The Need for Self-Actualization
This is from Maslow's Hierarchy of Needs. Self-Actualization is, perhaps, the goal of life for which all human persons strive. It can be summed up by "What a man can be, he must be". It is the desire to master what one truly is and become the ideal self. It is the desire to "be all you can be". This may manifest itself in each person--perhaps you wish the become the ideal writer, teacher, parent, or garbage man... whatever you were made to do, if wall your other needs met, you will desire to seek out to be the best possible person.
This tells us that man is spiritual (has a soul) by showing us that man feels a calling beyond himself, to be greater than himself. He feels a call not just of satisfying his atoms and keeping his cells de-oxidized, but to transcend his current situation. Love is not a physical phenomenon, nor is knowledge, and our desire to be fulfilled is never granted by mere physical means.
As Lewis stated, "If I find in myself a desire which no experience in this world can satisfy, the most probable explanation is that I was made for another world".
Man is Social
Man is a social being. It is apparent that we need to love and be loved, and that we desire recognition and approval from other people. Ironically, without others we cannot truly be who we are. It is this intimacy with others, this desire for love, that motivates us to become what we truly desire to be--fulfilled. Mirror nueron's show us that we gather emotion from other people. People who FEEL alone will often commit suicide or at the very least not live healthy and productive lives. We are made not only for ourselves, but for others as well.

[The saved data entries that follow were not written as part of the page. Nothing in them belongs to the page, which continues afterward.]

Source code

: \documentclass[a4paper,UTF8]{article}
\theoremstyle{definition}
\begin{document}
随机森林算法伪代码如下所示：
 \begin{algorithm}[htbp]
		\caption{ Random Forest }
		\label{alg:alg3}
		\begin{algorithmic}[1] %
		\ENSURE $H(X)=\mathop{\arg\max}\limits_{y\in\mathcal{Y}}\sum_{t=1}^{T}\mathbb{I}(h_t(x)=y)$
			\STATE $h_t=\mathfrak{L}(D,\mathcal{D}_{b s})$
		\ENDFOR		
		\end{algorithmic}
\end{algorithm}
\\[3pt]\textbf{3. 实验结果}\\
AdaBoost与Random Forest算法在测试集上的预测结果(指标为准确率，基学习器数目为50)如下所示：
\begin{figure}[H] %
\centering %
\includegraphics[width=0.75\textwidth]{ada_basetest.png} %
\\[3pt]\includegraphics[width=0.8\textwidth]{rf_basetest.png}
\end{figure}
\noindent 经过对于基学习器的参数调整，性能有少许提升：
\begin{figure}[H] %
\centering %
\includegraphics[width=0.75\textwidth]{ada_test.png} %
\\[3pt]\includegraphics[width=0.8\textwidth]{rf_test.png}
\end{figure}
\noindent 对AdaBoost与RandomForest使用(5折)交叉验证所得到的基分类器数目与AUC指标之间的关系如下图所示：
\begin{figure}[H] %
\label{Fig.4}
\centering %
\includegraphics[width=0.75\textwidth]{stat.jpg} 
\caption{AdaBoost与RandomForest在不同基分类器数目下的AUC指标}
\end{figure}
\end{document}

If we were merely physical bodies, beings without an immaterial soul, we need only to satisfy our physical desires--food, drink, shelter, sex. But those are not our only needs, to be fully human and fully healthy we also need love, joy, peace, validation, fun, etc. All things immaterial. Various psychology theories would attest to the necessities of these elements. It is because these things do not serve to fulfill our bodies that is further proof of an immaterial human soul.
Is this evidence enough for a material soul? Probably not conclusively. Again, perhaps this is a question better left to philosophers and theologians. I do believe that Psychology deals with not only the mind and body of a person, but also the soul, whether the psychologist realizes it or not. Ultimately, when searching for the soul, or any immaterial and metaphysical reality, perhaps what it all comes down to is faith.